Source material:
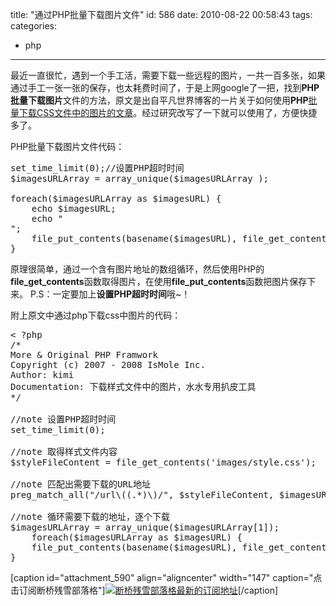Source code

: title: "通过PHP批量下载图片文件"
id: 586
date: 2010-08-22 00:58:43
tags: 
categories: 
- php
---

最近一直很忙，遇到一个手工活，需要下载一些远程的图片，一共一百多张，如果通过手工一张一张的保存，也太耗费时间了，于是上网google了一把，找到**PHP批量下载图片**文件的方法，原文是出自平凡世界博客的一片关于如何使用**PHP**[批量下载CSS文件中的图片的文章](http://www.ccvita.com/375.html)。经过研究改写了一下就可以使用了，方便快捷多了。

PHP批量下载图片文件代码：
<pre lang="php">
set_time_limit(0);//设置PHP超时时间
$imagesURLArray = array_unique($imagesURLArray );

foreach($imagesURLArray as $imagesURL) {
    echo $imagesURL;
    echo "
";
    file_put_contents(basename($imagesURL), file_get_contents($imagesURL));
}
</pre>
原理很简单，通过一个含有图片地址的数组循环，然后使用PHP的**file_get_contents**函数取得图片，在使用**file_put_contents**函数把图片保存下来。
P.S：一定要加上**设置PHP超时时间**哦~！
<!--more-->
附上原文中通过php下载css中图片的代码：
<pre lang="php">
< ?php
/*
More & Original PHP Framwork
Copyright (c) 2007 - 2008 IsMole Inc.
Author: kimi
Documentation: 下载样式文件中的图片，水水专用扒皮工具
*/

//note 设置PHP超时时间
set_time_limit(0);

//note 取得样式文件内容
$styleFileContent = file_get_contents('images/style.css');

//note 匹配出需要下载的URL地址
preg_match_all("/url\((.*)\)/", $styleFileContent, $imagesURLArray);

//note 循环需要下载的地址，逐个下载
$imagesURLArray = array_unique($imagesURLArray[1]);
    foreach($imagesURLArray as $imagesURL) {
    file_put_contents(basename($imagesURL), file_get_contents($imagesURL));
}
</pre>

[caption id="attachment_590" align="aligncenter" width="147" caption="点击订阅断桥残雪部落格"][![断桥残雪部落格最新的订阅地址](http://js8.in/wp-content/uploads/2010/08/logo_147x47.gif "断桥残雪部落格最新的订阅地址")](http://feed.feedsky.com/r57c)[/caption] 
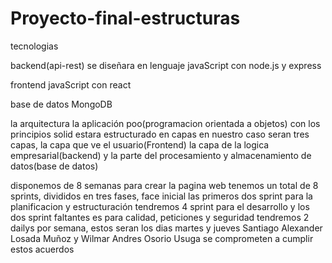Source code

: # Proyecto-final-estructuras

tecnologias

backend(api-rest)
se diseñara en lenguaje javaScript con node.js y express

frontend
javaScript con react

base de datos
MongoDB

la arquitectura la aplicación
poo(programacion orientada a objetos) con los principios solid
estara estructurado en capas en nuestro caso seran tres capas, la capa que ve el usuario(Frontend)
la capa de la logica empresarial(backend) y la parte del procesamiento y almacenamiento de datos(base de datos)

disponemos de 8 semanas para crear la pagina web
tenemos un total de 8 sprints, divididos en tres fases,
face inicial las primeros dos sprint para la planificacion y estructuración
tendremos 4 sprint para el desarrollo y los dos sprint faltantes es para calidad, peticiones y seguridad
tendremos 2 dailys por semana, estos seran los dias martes y jueves 
Santiago Alexander Losada Muñoz y Wilmar Andres Osorio Usuga
se comprometen a cumplir estos acuerdos





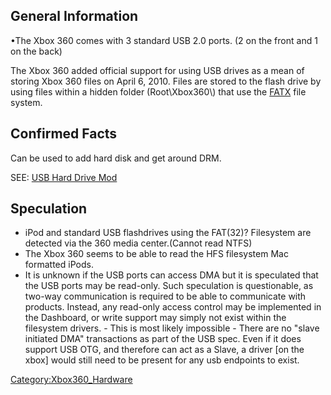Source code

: ## General Information

•The Xbox 360 comes with 3 standard USB 2.0 ports. (2 on the front and 1
on the back)

The Xbox 360 added official support for using USB drives as a mean of
storing Xbox 360 files on April 6, 2010. Files are stored to the flash
drive by using files within a hidden folder (Root\\Xbox360\\) that use
the [FATX](FATX "wikilink") file system.

## Confirmed Facts

Can be used to add hard disk and get around DRM.

SEE: [USB Hard Drive
Mod](https://web.archive.org/web/20141105161019/http://www.llamma.com/xbox360/mods/USB%20Hard%20Drive%20Mod.htm)

## Speculation

  - iPod and standard USB flashdrives using the FAT(32)? Filesystem are
    detected via the 360 media center.(Cannot read NTFS)
  - The Xbox 360 seems to be able to read the HFS filesystem Mac
    formatted iPods.
  - It is unknown if the USB ports can access DMA but it is speculated
    that the USB ports may be read-only. Such speculation is
    questionable, as two-way communication is required to be able to
    communicate with products. Instead, any read-only access control may
    be implemented in the Dashboard, or write support may simply not
    exist within the filesystem drivers. - This is most likely
    impossible - There are no "slave initiated DMA" transactions as part
    of the USB spec. Even if it does support USB OTG, and therefore can
    act as a Slave, a driver \[on the xbox\] would still need to be
    present for any usb endpoints to exist.

[Category:Xbox360_Hardware](Category:Xbox360_Hardware "wikilink")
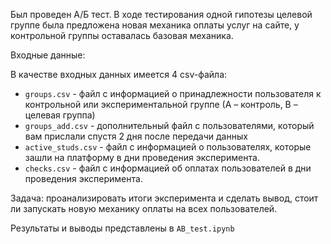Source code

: Был проведен А/Б тест. В ходе тестирования одной гипотезы целевой группе была предложена новая механика оплаты услуг на сайте, у контрольной группы оставалась базовая механика.

Входные данные:

В качестве входных данных имеется 4 csv-файла:

* `groups.csv` - файл с информацией о принадлежности пользователя к контрольной или экспериментальной группе (А – контроль, B – целевая группа) 
* `groups_add.csv` - дополнительный файл с пользователями, который вам прислали спустя 2 дня после передачи данных
* `active_studs.csv` - файл с информацией о пользователях, которые зашли на платформу в дни проведения эксперимента. 
* `checks.csv` - файл с информацией об оплатах пользователей в дни проведения эксперимента. 

Задача: проанализировать итоги эксперимента и сделать вывод, стоит ли запускать новую механику оплаты на всех пользователей.

Результаты и выводы представлены в `AB_test.ipynb`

Exercise instructions: Output all the material above exactly once more, leaving every picture out.

Solution to the problem:
Source code

: title: "通过PHP批量下载图片文件"
id: 586
date: 2010-08-22 00:58:43
tags: 
categories: 
- php
---

最近一直很忙，遇到一个手工活，需要下载一些远程的图片，一共一百多张，如果通过手工一张一张的保存，也太耗费时间了，于是上网google了一把，找到**PHP批量下载图片**文件的方法，原文是出自平凡世界博客的一片关于如何使用**PHP**[批量下载CSS文件中的图片的文章](http://www.ccvita.com/375.html)。经过研究改写了一下就可以使用了，方便快捷多了。

PHP批量下载图片文件代码：
<pre lang="php">
set_time_limit(0);//设置PHP超时时间
$imagesURLArray = array_unique($imagesURLArray );

foreach($imagesURLArray as $imagesURL) {
    echo $imagesURL;
    echo "
";
    file_put_contents(basename($imagesURL), file_get_contents($imagesURL));
}
</pre>
原理很简单，通过一个含有图片地址的数组循环，然后使用PHP的**file_get_contents**函数取得图片，在使用**file_put_contents**函数把图片保存下来。
P.S：一定要加上**设置PHP超时时间**哦~！
<!--more-->
附上原文中通过php下载css中图片的代码：
<pre lang="php">
< ?php
/*
More & Original PHP Framwork
Copyright (c) 2007 - 2008 IsMole Inc.
Author: kimi
Documentation: 下载样式文件中的图片，水水专用扒皮工具
*/

//note 设置PHP超时时间
set_time_limit(0);

//note 取得样式文件内容
$styleFileContent = file_get_contents('images/style.css');

//note 匹配出需要下载的URL地址
preg_match_all("/url\((.*)\)/", $styleFileContent, $imagesURLArray);

//note 循环需要下载的地址，逐个下载
$imagesURLArray = array_unique($imagesURLArray[1]);
    foreach($imagesURLArray as $imagesURL) {
    file_put_contents(basename($imagesURL), file_get_contents($imagesURL));
}
</pre>

[caption id="attachment_590" align="aligncenter" width="147" caption="点击订阅断桥残雪部落格"][![断桥残雪部落格最新的订阅地址](http://js8.in/wp-content/uploads/2010/08/logo_147x47.gif "断桥残雪部落格最新的订阅地址")](http://feed.feedsky.com/r57c)[/caption] 
Source code

: # Proyecto-final-estructuras

tecnologias

backend(api-rest)
se diseñara en lenguaje javaScript con node.js y express

frontend
javaScript con react

base de datos
MongoDB

la arquitectura la aplicación
poo(programacion orientada a objetos) con los principios solid
estara estructurado en capas en nuestro caso seran tres capas, la capa que ve el usuario(Frontend)
la capa de la logica empresarial(backend) y la parte del procesamiento y almacenamiento de datos(base de datos)

disponemos de 8 semanas para crear la pagina web
tenemos un total de 8 sprints, divididos en tres fases,
face inicial las primeros dos sprint para la planificacion y estructuración
tendremos 4 sprint para el desarrollo y los dos sprint faltantes es para calidad, peticiones y seguridad
tendremos 2 dailys por semana, estos seran los dias martes y jueves 
Santiago Alexander Losada Muñoz y Wilmar Andres Osorio Usuga
se comprometen a cumplir estos acuerdos





Source code

: ## General Information

•The Xbox 360 comes with 3 standard USB 2.0 ports. (2 on the front and 1
on the back)

The Xbox 360 added official support for using USB drives as a mean of
storing Xbox 360 files on April 6, 2010. Files are stored to the flash
drive by using files within a hidden folder (Root\\Xbox360\\) that use
the [FATX](FATX "wikilink") file system.

## Confirmed Facts

Can be used to add hard disk and get around DRM.

SEE: [USB Hard Drive
Mod](https://web.archive.org/web/20141105161019/http://www.llamma.com/xbox360/mods/USB%20Hard%20Drive%20Mod.htm)

## Speculation

  - iPod and standard USB flashdrives using the FAT(32)? Filesystem are
    detected via the 360 media center.(Cannot read NTFS)
  - The Xbox 360 seems to be able to read the HFS filesystem Mac
    formatted iPods.
  - It is unknown if the USB ports can access DMA but it is speculated
    that the USB ports may be read-only. Such speculation is
    questionable, as two-way communication is required to be able to
    communicate with products. Instead, any read-only access control may
    be implemented in the Dashboard, or write support may simply not
    exist within the filesystem drivers. - This is most likely
    impossible - There are no "slave initiated DMA" transactions as part
    of the USB spec. Even if it does support USB OTG, and therefore can
    act as a Slave, a driver \[on the xbox\] would still need to be
    present for any usb endpoints to exist.

[Category:Xbox360_Hardware](Category:Xbox360_Hardware "wikilink")
Source code

: Был проведен А/Б тест. В ходе тестирования одной гипотезы целевой группе была предложена новая механика оплаты услуг на сайте, у контрольной группы оставалась базовая механика.

Входные данные:

В качестве входных данных имеется 4 csv-файла:

* `groups.csv` - файл с информацией о принадлежности пользователя к контрольной или экспериментальной группе (А – контроль, B – целевая группа) 
* `groups_add.csv` - дополнительный файл с пользователями, который вам прислали спустя 2 дня после передачи данных
* `active_studs.csv` - файл с информацией о пользователях, которые зашли на платформу в дни проведения эксперимента. 
* `checks.csv` - файл с информацией об оплатах пользователей в дни проведения эксперимента. 

Задача: проанализировать итоги эксперимента и сделать вывод, стоит ли запускать новую механику оплаты на всех пользователей.

Результаты и выводы представлены в `AB_test.ipynb`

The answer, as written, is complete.